Crónica Collippo: Ode a uma independência dependente


Escrito por:

Na já habitual crónica da Associação Collippo, neste número cinco, fala-se sobre os problemas inerentes à coabitação em tempos de novo confinamento.

“Coabitar em pandemia é como viver dentro de um reallity show sem câmaras. Infelizmente, tive a oportunidade de participar num enquanto estava em isolamento profilático por ter colegas de casa infetados com a covid-19. É bom referir que éramos 6 a viver num único apartamento durante 14 dias, ininterruptamente! Nessas duas semanas, houve tempo para chorar, gritar e até telefonar algumas vezes para o 112, e sei perfeitamente que não fui a única a passar por isto.”, partilha a Joana, ainda com o stress pós traumático à flor da pele.

Pois é, vamos falar de relações de coabitação, mesmo depois do dia dos namorados e em pleno confinamento 2.0.

Nos últimos anos, tem-se assistido a um retardamento da emancipação dos jovens adultos; de acordo com um artigo do Público de 2016, 29 anos é a idade média dos jovens portugueses quando saem de casa dos pais. Mas sair das casas dos pais não significa viver sozinho, isso é privilégio de muito poucos. Os restantes têm a “sorte” de emparelhar o salário com a cara metade ou aventurar-se a viver com amigos, conhecidos e desconhecidos. Em suma, a dependência emocional/financeira associada a esta coisa de ser livre não é algo de novo em Portugal e acaba por ser um subproduto de uma emancipação no mínimo tímida e com isto que se está a passar a instabilidade intensifica-se.

Aos que foram, mais uma vez, empurrados para casa, seja por teletrabalho, lay off ou desemprego, não lhes são perdoadas as despesas da casa, que pelo contrário aumentam, e o que se poupa em transportes não anula este aumento. E renda de casa? Essa é a mesma. Esta pequena coisa de sobrar mês no fim do ordenado, conjunta à existência de pessoas à nossa volta 24 sobre 24 faz com que facilmente as relações azedem.

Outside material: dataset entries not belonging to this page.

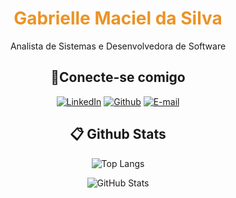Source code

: <h1 align="center" style="color: #EB9326">Gabrielle Maciel da Silva</h1>
<p align="center">Analista de Sistemas e Desenvolvedora de Software</p>

<h2 align="center"> 🔌Conecte-se comigo</h2>

<div align="center">

[![LinkedIn](https://img.shields.io/badge/LinkedIn-0077B5?style=for-the-badge&logo=linkedin&logoColor=white)](https://www.linkedin.com/in/gabeesms/)
[![Github](https://img.shields.io/badge/Github-000?style=for-the-badge&logo=Github&logoColor=fffff)](https://github.com/gabeesms)
[![E-mail](https://img.shields.io/badge/-Email-000?style=for-the-badge&logo=microsoft-outlook&logoColor=White)](mailto:gabriellemacieel@gmail.com)

<h2 align="center"> 📋 Github Stats </h2>

<div align="center">

![Top Langs](https://github-readme-stats-git-masterrstaa-rickstaa.vercel.app/api/top-langs/?username=gabeesms&layout=donut&bg_color=353D41&border_color=123547&title_color=EB9326&text_color=FFF&)

![GitHub Stats](https://github-readme-stats.vercel.app/api?username=gabeesms&theme=transparent&bg_color=353D41&border_color=123547&show_icons=true&icon_color=EB9326&title_color=EB9326&text_color=FFF&hide_title=true&hide=stars&rank_icon=github)

</div>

Em pleno confinamento a tarefa de coabitar torna-se ainda mais desafiante, não só por passarmos o dia inteiro com alguém, mas também pelo facto de esse alguém ser o mesmo, dia após dia. Esta nova realidade que conhecemos no ano passado e a que ainda estamos a ser sujeitos nos dias de hoje, com este segundo confinamento, está a causar mossas evidentes no relacionamento entre as pessoas que vivem juntas. A pouco e pouco, tornamo-nos mais impacientes e indiferentes, incapazes de perceber que a vida da outra pessoa também foi virada ao contrário com a pandemia. E é aqui que a dependência financeira e a emocional se encontram. Se nos dias que correm grande parte dos jovens adultos estão com contratos de trabalho precários ou até mesmo no desemprego, não têm capacidade financeira para encontrarem um novo espaço para viverem, estando assim reféns dos moods, vontades e hábitos de outros.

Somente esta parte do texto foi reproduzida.